A la vista de los gastos generados - probablemente más de un billón de dólares sólo para los estadounidenses en Afganistán - el balance es desastroso y se cometieron errores, según los analistas.
Entre los errores más graves, se cita habitualmente el derrocamiento del régimen iraquí de Sadam Husein en 2003. “Permitió que Al Qaeda resucitara, lo que sentó las bases para la creación del Estado Islámico”, afirma Seth Jones, experto en terrorismo del CSIS.
Un yihadismo bicéfalo
Más allá, los expertos describen una estrategia que favorece la confrontación, sin tomar suficientemente en cuenta el caldo de cultivo del yihadismo, como la guerra, el caos o la corrupción.
“Conflictos como el de Siria pueden movilizar y radicalizar a miles de combatientes en un corto lapso de tiempo”, afirma Tore Hamming, investigador del Departamento de Estudios de Guerra del King’s College de Londres.

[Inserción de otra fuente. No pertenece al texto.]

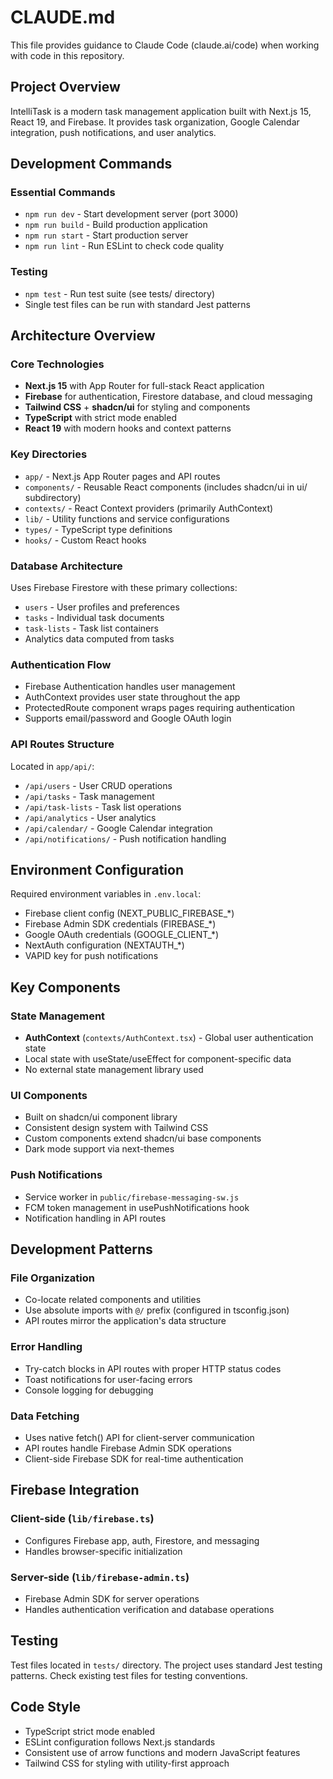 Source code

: # CLAUDE.md

This file provides guidance to Claude Code (claude.ai/code) when working with code in this repository.

## Project Overview

IntelliTask is a modern task management application built with Next.js 15, React 19, and Firebase. It provides task organization, Google Calendar integration, push notifications, and user analytics.

## Development Commands

### Essential Commands
- `npm run dev` - Start development server (port 3000)
- `npm run build` - Build production application
- `npm run start` - Start production server
- `npm run lint` - Run ESLint to check code quality

### Testing
- `npm test` - Run test suite (see tests/ directory)
- Single test files can be run with standard Jest patterns

## Architecture Overview

### Core Technologies
- **Next.js 15** with App Router for full-stack React application
- **Firebase** for authentication, Firestore database, and cloud messaging
- **Tailwind CSS** + **shadcn/ui** for styling and components
- **TypeScript** with strict mode enabled
- **React 19** with modern hooks and context patterns

### Key Directories
- `app/` - Next.js App Router pages and API routes
- `components/` - Reusable React components (includes shadcn/ui in ui/ subdirectory)
- `contexts/` - React Context providers (primarily AuthContext)
- `lib/` - Utility functions and service configurations
- `types/` - TypeScript type definitions
- `hooks/` - Custom React hooks

### Database Architecture
Uses Firebase Firestore with these primary collections:
- `users` - User profiles and preferences
- `tasks` - Individual task documents
- `task-lists` - Task list containers
- Analytics data computed from tasks

### Authentication Flow
- Firebase Authentication handles user management
- AuthContext provides user state throughout the app
- ProtectedRoute component wraps pages requiring authentication
- Supports email/password and Google OAuth login

### API Routes Structure
Located in `app/api/`:
- `/api/users` - User CRUD operations
- `/api/tasks` - Task management
- `/api/task-lists` - Task list operations
- `/api/analytics` - User analytics
- `/api/calendar/` - Google Calendar integration
- `/api/notifications/` - Push notification handling

## Environment Configuration

Required environment variables in `.env.local`:
- Firebase client config (NEXT_PUBLIC_FIREBASE_*)
- Firebase Admin SDK credentials (FIREBASE_*)
- Google OAuth credentials (GOOGLE_CLIENT_*)
- NextAuth configuration (NEXTAUTH_*)
- VAPID key for push notifications

## Key Components

### State Management
- **AuthContext** (`contexts/AuthContext.tsx`) - Global user authentication state
- Local state with useState/useEffect for component-specific data
- No external state management library used

### UI Components
- Built on shadcn/ui component library
- Consistent design system with Tailwind CSS
- Custom components extend shadcn/ui base components
- Dark mode support via next-themes

### Push Notifications
- Service worker in `public/firebase-messaging-sw.js`
- FCM token management in usePushNotifications hook
- Notification handling in API routes

## Development Patterns

### File Organization
- Co-locate related components and utilities
- Use absolute imports with `@/` prefix (configured in tsconfig.json)
- API routes mirror the application's data structure

### Error Handling
- Try-catch blocks in API routes with proper HTTP status codes
- Toast notifications for user-facing errors
- Console logging for debugging

### Data Fetching
- Uses native fetch() API for client-server communication
- API routes handle Firebase Admin SDK operations
- Client-side Firebase SDK for real-time authentication

## Firebase Integration

### Client-side (`lib/firebase.ts`)
- Configures Firebase app, auth, Firestore, and messaging
- Handles browser-specific initialization

### Server-side (`lib/firebase-admin.ts`)
- Firebase Admin SDK for server operations
- Handles authentication verification and database operations

## Testing

Test files located in `tests/` directory. The project uses standard Jest testing patterns. Check existing test files for testing conventions.

## Code Style

- TypeScript strict mode enabled
- ESLint configuration follows Next.js standards
- Consistent use of arrow functions and modern JavaScript features
- Tailwind CSS for styling with utility-first approach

“Uno de los mecanismos más fuertes para evitar el reclutamiento de militantes islamistas es ofrecer a la gente mejores alternativas. Las armas no hacen eso”, añade.
Veinte años después del 11-S, el panorama ha cambiado totalmente. El yihadismo era monocéfalo, encarnado por Al Qaeda, ahora es bicéfalo, con la aparición del grupo Estado Islámico.
El alcance geográfico de la amenaza yihadista también ha cambiado. Antes, los grupos estaban presentes en Medio Oriente, pero ahora están activos también en toda África, la mayor parte del mundo árabe y el sur y sureste de Asia.
“Ya no estamos hablando de un pequeño número de personas que deben ser incluidas en una lista de vigilancia. La amenaza ha hecho metástasis. Hay más regímenes, en zonas dispersas, que se enfrentan al extremismo violento”, explica Moghadam.
Nuevo orden mundial
África se ha convertido en la nueva frontera del yihadismo entre el Sahel y el Magreb, Somalia y Libia, Mozambique y la República Democrática del Congo (RDC). Una expansión que suena a fracaso.
El frente de la yihad “se ha trasladado de Oriente Medio a África”, apunta Brenda Githing’u, analista antiterrorista basada en Johannesburgo. Para ella, Occidente ha sido incapaz de “anticipar la aparición de un nuevo campo de batalla y de tener en cuenta el potencial de África en términos de una nueva yihad”.
El orden mundial también ha cambiado. El 11-S proclamó de la noche a la mañana al terrorismo islamista como el “enemigo número uno” de Estados Unidos y sus aliados. Desde entonces, han aumentado las tensiones con Irán, Rusia y China.
Al mismo tiempo, están surgiendo otras amenazas. Ni Al Qaeda ni el Estado Islámico parecen tener los recursos para cometer en lo inmediato un ataque masivo contra Occidente, como el atentado de París del 13 de noviembre de 2015, pero la amenaza de los “lobos solitarios”, a menudo radicalizados en Internet y que matan indiscriminadamente, en nombre de unos u otros, con una pistola, un cuchillo o un camión, tiene a los servicios de inteligencia desbordados.
Lo que es cierto es que veinte años después, la amenaza yihadista no ha desaparecido, sino que ha mutado.